The answer: all of them.

Where you see the words "Sirat Rasul Allah" on the list of primary sources in this table, this refers to Ibn Ishaq's early biography of Muhammad, which is the source for probably 90% of any biographical information anyone has ever found about Muhammad. Muslims often doubt the historical veracity of the stories in this book: for example, it contains poetry ascribed to people who were not poets, and the Satanic Verses story which many Muslims discount. But non-Muslims should be in a state of doubt about everything said about and attributed to Muhammad, and this "Sirat Rasul Allah" was indeed written by a Muslim, and much of the book has been reused in other biographies.

A typical example of the story behind the WikiIslam article can be found in the Wikipedia article on one of the first deaths named, Abu 'Afak. Ibn Ishaq's "Sirat Rasul Allah" says that Muhammad ordered this killing himself. Another account, by an historian named Al-Waqidi, says that one of Muhammad's followers killed Abu 'Afak on his own initiative.
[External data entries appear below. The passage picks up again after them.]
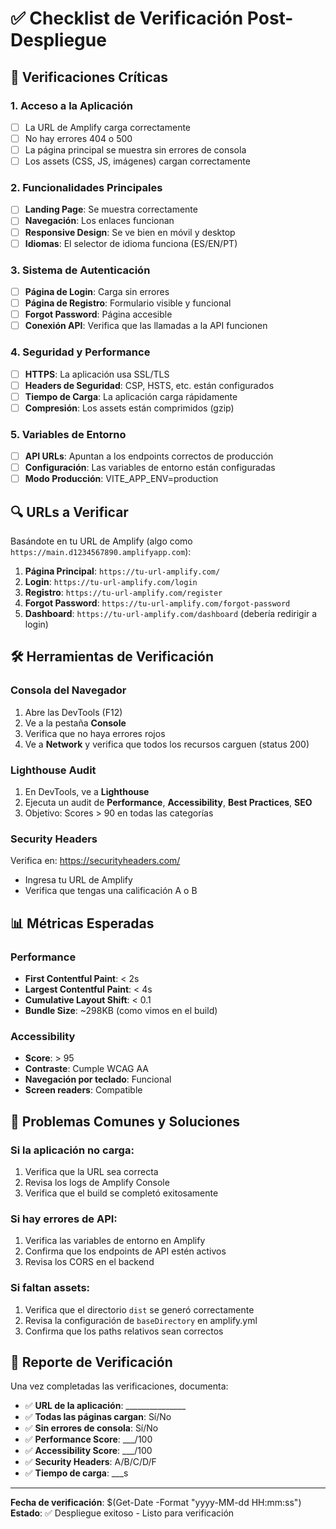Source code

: # ✅ Checklist de Verificación Post-Despliegue

## 🎯 **Verificaciones Críticas**

### 1. **Acceso a la Aplicación**
- [ ] La URL de Amplify carga correctamente
- [ ] No hay errores 404 o 500
- [ ] La página principal se muestra sin errores de consola
- [ ] Los assets (CSS, JS, imágenes) cargan correctamente

### 2. **Funcionalidades Principales**
- [ ] **Landing Page**: Se muestra correctamente
- [ ] **Navegación**: Los enlaces funcionan
- [ ] **Responsive Design**: Se ve bien en móvil y desktop
- [ ] **Idiomas**: El selector de idioma funciona (ES/EN/PT)

### 3. **Sistema de Autenticación**
- [ ] **Página de Login**: Carga sin errores
- [ ] **Página de Registro**: Formulario visible y funcional
- [ ] **Forgot Password**: Página accesible
- [ ] **Conexión API**: Verifica que las llamadas a la API funcionen

### 4. **Seguridad y Performance**
- [ ] **HTTPS**: La aplicación usa SSL/TLS
- [ ] **Headers de Seguridad**: CSP, HSTS, etc. están configurados
- [ ] **Tiempo de Carga**: La aplicación carga rápidamente
- [ ] **Compresión**: Los assets están comprimidos (gzip)

### 5. **Variables de Entorno**
- [ ] **API URLs**: Apuntan a los endpoints correctos de producción
- [ ] **Configuración**: Las variables de entorno están configuradas
- [ ] **Modo Producción**: VITE_APP_ENV=production

## 🔍 **URLs a Verificar**

Basándote en tu URL de Amplify (algo como `https://main.d1234567890.amplifyapp.com`):

1. **Página Principal**: `https://tu-url-amplify.com/`
2. **Login**: `https://tu-url-amplify.com/login`
3. **Registro**: `https://tu-url-amplify.com/register`
4. **Forgot Password**: `https://tu-url-amplify.com/forgot-password`
5. **Dashboard**: `https://tu-url-amplify.com/dashboard` (debería redirigir a login)

## 🛠️ **Herramientas de Verificación**

### **Consola del Navegador**
1. Abre las DevTools (F12)
2. Ve a la pestaña **Console**
3. Verifica que no haya errores rojos
4. Ve a **Network** y verifica que todos los recursos carguen (status 200)

### **Lighthouse Audit**
1. En DevTools, ve a **Lighthouse**
2. Ejecuta un audit de **Performance**, **Accessibility**, **Best Practices**, **SEO**
3. Objetivo: Scores > 90 en todas las categorías

### **Security Headers**
Verifica en: https://securityheaders.com/
- Ingresa tu URL de Amplify
- Verifica que tengas una calificación A o B

## 📊 **Métricas Esperadas**

### **Performance**
- **First Contentful Paint**: < 2s
- **Largest Contentful Paint**: < 4s
- **Cumulative Layout Shift**: < 0.1
- **Bundle Size**: ~298KB (como vimos en el build)

### **Accessibility**
- **Score**: > 95
- **Contraste**: Cumple WCAG AA
- **Navegación por teclado**: Funcional
- **Screen readers**: Compatible

## 🚨 **Problemas Comunes y Soluciones**

### **Si la aplicación no carga:**
1. Verifica que la URL sea correcta
2. Revisa los logs de Amplify Console
3. Verifica que el build se completó exitosamente

### **Si hay errores de API:**
1. Verifica las variables de entorno en Amplify
2. Confirma que los endpoints de API estén activos
3. Revisa los CORS en el backend

### **Si faltan assets:**
1. Verifica que el directorio `dist` se generó correctamente
2. Revisa la configuración de `baseDirectory` en amplify.yml
3. Confirma que los paths relativos sean correctos

## 📝 **Reporte de Verificación**

Una vez completadas las verificaciones, documenta:

- ✅ **URL de la aplicación**: _______________
- ✅ **Todas las páginas cargan**: Sí/No
- ✅ **Sin errores de consola**: Sí/No
- ✅ **Performance Score**: ___/100
- ✅ **Accessibility Score**: ___/100
- ✅ **Security Headers**: A/B/C/D/F
- ✅ **Tiempo de carga**: ___s

---

**Fecha de verificación**: $(Get-Date -Format "yyyy-MM-dd HH:mm:ss")
**Estado**: ✅ Despliegue exitoso - Listo para verificación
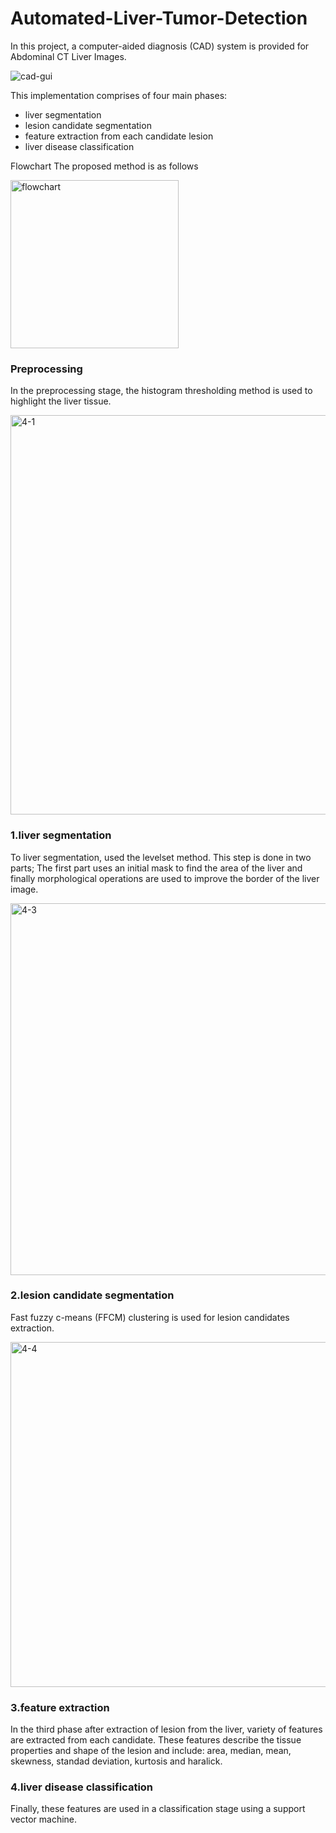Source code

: # Automated-Liver-Tumor-Detection

In this project, a computer-aided diagnosis (CAD) system  is provided for Abdominal CT Liver Images.

![cad-gui](https://user-images.githubusercontent.com/91828519/139037040-f2650624-1b8d-4184-a90d-671fcd384f64.png)


This implementation comprises of four main phases: 
* liver segmentation
* lesion candidate segmentation
* feature extraction from each candidate lesion
* liver disease classification

Flowchart The proposed method is as follows

<img width="269" alt="flowchart" src="https://user-images.githubusercontent.com/91828519/139037087-3fbb5150-dd36-4ad0-bddc-7ef379482441.png">

### Preprocessing
In the preprocessing stage, the histogram thresholding method is used to highlight the liver tissue.

<img width="639" alt="4-1" src="https://user-images.githubusercontent.com/91828519/139037197-3192d085-1773-4eaa-9a66-830ae730b6e1.png">

### 1.liver segmentation
To liver segmentation, used the levelset method. This step is done in two parts; The first part uses an initial mask to find the area of the liver and finally morphological operations are used to improve the border of the liver image.

<img width="595" alt="4-3" src="https://user-images.githubusercontent.com/91828519/139037304-20d23e1d-f25c-4294-b2cb-6bd7e88dbe79.png">


### 2.lesion candidate segmentation
Fast fuzzy c-means (FFCM) clustering is used for lesion candidates extraction.

<img width="552" alt="4-4" src="https://user-images.githubusercontent.com/91828519/139037506-7f065fad-1a81-456d-af80-91e0e330350e.png">

### 3.feature extraction
In the third phase after extraction of lesion from the liver, variety of features are extracted from each candidate. These features describe the tissue properties and shape of the lesion and include: area, median, mean, skewness, standad deviation, kurtosis and haralick.

### 4.liver disease classification
Finally, these features are used in a classification stage using a support vector machine.
  
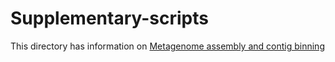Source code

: # Supplementary-scripts

This directory has information on [Metagenome assembly and contig binning](https://github.com/sarah9602/Supplementary-scripts/blob/main/assembly_pipeline.md)
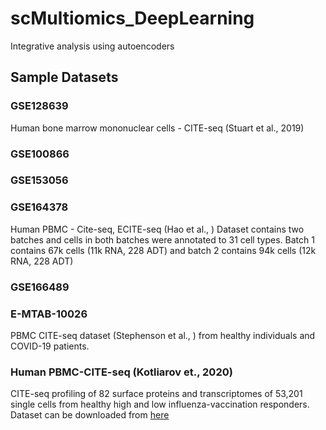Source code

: # scMultiomics_DeepLearning
Integrative analysis using autoencoders

## Sample Datasets
### GSE128639 
Human bone marrow mononuclear cells - CITE-seq (Stuart et al., 2019)
### GSE100866
### GSE153056
### GSE164378
Human PBMC - Cite-seq, ECITE-seq (Hao et al., )
Dataset contains two batches and cells in both batches were annotated to 31 cell types. Batch 1 contains 67k cells (11k RNA, 228 ADT) and batch 2 contains 94k cells (12k RNA, 228 ADT) 
### GSE166489

### E-MTAB-10026 
PBMC CITE-seq dataset (Stephenson et al., ) from healthy individuals and COVID-19 patients. 
### Human PBMC-CITE-seq (Kotliarov et., 2020) 
CITE-seq profiling of 82 surface proteins and transcriptomes of 53,201 single cells from healthy high and low influenza-vaccination responders. Dataset can be downloaded from [here](https://nih.figshare.com/collections/Data_and_software_code_repository_for_Broad_immune_activation_underlies_shared_set_point_signatures_for_vaccine_responsiveness_in_healthy_individuals_and_disease_activity_in_patients_with_lupus_Kotliarov_Y_Sparks_R_et_al_Nat_Med_DOI_https_d/4753772)
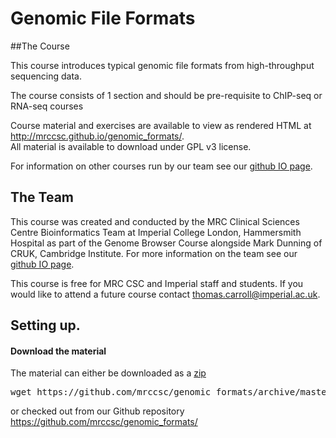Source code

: # Genomic File Formats


##The Course

This course introduces typical genomic file formats from high-throughput sequencing data.

The course consists of 1 section and should be pre-requisite to ChIP-seq or RNA-seq courses

Course material and exercises are available to view as rendered HTML at http://mrccsc.github.io/genomic_formats/.  
All material is available to download under GPL v3 license.

For  information on other courses run by our team see our [github IO page](http://mrccsc.github.io/training.html).


## The Team
This course was created and conducted by the MRC Clinical Sciences Centre Bioinformatics Team at Imperial College London, Hammersmith Hospital as part of the Genome Browser Course alongside Mark Dunning of CRUK, Cambridge Institute.
For more information on the team see our [github IO page](http://mrccsc.github.io/).


This course is free for MRC CSC and Imperial staff and students. If you would like to attend a future course contact thomas.carroll@imperial.ac.uk.

## Setting up.

#### Download the material
The material can either be downloaded as a [zip](https://github.com/mrccsc/genomic_formats/archive/master.zip)
<pre>
wget https://github.com/mrccsc/genomic_formats/archive/master.zip ./
</pre>
or checked out from our Github repository
https://github.com/mrccsc/genomic_formats/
One can debate endlessly over which of these stories is more plausible. There can be no resolution to that. But did an early Muslim, and an intelligent historical writer, state that Muhammad directly ordered the killing? Yes. So it was within the range of plausibility in the early Muslim community.

Either way, no one claims that anyone was admonished for this murder of a poet.


Note also that the source for many/most of these seems to be the Hadith [not sirat], a collection of accounts (we'd call them 'oral histories') of Mohammed's actions made fairly soon after his death. So they are perhaps roughly analogous to the Christian New Testament.